Look through the material below. Return exactly the lines from the one with "- 数字が選ばれた場合、その数だけランダムでブロックが破壊されます。" through the one with "### もっと知りたい人向け", both included.

......

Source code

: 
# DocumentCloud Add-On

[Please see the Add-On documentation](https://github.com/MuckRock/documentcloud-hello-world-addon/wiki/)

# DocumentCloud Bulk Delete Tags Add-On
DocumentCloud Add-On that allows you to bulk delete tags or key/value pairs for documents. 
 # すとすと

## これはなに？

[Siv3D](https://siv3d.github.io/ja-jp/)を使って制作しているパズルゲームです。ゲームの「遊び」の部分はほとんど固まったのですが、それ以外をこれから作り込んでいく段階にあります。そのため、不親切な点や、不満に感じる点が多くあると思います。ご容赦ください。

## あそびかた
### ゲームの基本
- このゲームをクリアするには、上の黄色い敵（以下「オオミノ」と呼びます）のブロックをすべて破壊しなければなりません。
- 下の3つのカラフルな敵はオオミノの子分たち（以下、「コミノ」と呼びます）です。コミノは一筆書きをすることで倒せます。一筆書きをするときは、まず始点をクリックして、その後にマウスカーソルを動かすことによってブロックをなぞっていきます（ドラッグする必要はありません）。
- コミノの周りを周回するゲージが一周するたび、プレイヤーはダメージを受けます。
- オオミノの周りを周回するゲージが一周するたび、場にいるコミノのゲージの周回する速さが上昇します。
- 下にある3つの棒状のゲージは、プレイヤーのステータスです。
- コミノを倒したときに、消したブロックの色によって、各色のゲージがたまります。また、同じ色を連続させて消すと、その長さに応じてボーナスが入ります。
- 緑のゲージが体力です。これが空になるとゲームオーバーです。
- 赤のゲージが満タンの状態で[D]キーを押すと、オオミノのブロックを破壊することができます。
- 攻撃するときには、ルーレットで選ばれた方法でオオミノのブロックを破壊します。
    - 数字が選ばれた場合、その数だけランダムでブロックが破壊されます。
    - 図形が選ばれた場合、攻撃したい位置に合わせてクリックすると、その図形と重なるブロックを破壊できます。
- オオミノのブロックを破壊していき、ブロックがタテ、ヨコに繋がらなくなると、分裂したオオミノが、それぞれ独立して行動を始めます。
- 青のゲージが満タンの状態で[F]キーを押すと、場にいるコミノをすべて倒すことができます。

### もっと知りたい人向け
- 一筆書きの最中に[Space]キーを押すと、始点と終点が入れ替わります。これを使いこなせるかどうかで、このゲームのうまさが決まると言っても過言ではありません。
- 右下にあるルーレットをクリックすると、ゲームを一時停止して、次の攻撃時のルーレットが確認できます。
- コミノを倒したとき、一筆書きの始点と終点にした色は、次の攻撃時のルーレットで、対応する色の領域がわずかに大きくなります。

......

FINISHED EXERCISE ::
    - 数字が選ばれた場合、その数だけランダムでブロックが破壊されます。
    - 図形が選ばれた場合、攻撃したい位置に合わせてクリックすると、その図形と重なるブロックを破壊できます。
- オオミノのブロックを破壊していき、ブロックがタテ、ヨコに繋がらなくなると、分裂したオオミノが、それぞれ独立して行動を始めます。
- 青のゲージが満タンの状態で[F]キーを押すと、場にいるコミノをすべて倒すことができます。

### もっと知りたい人向け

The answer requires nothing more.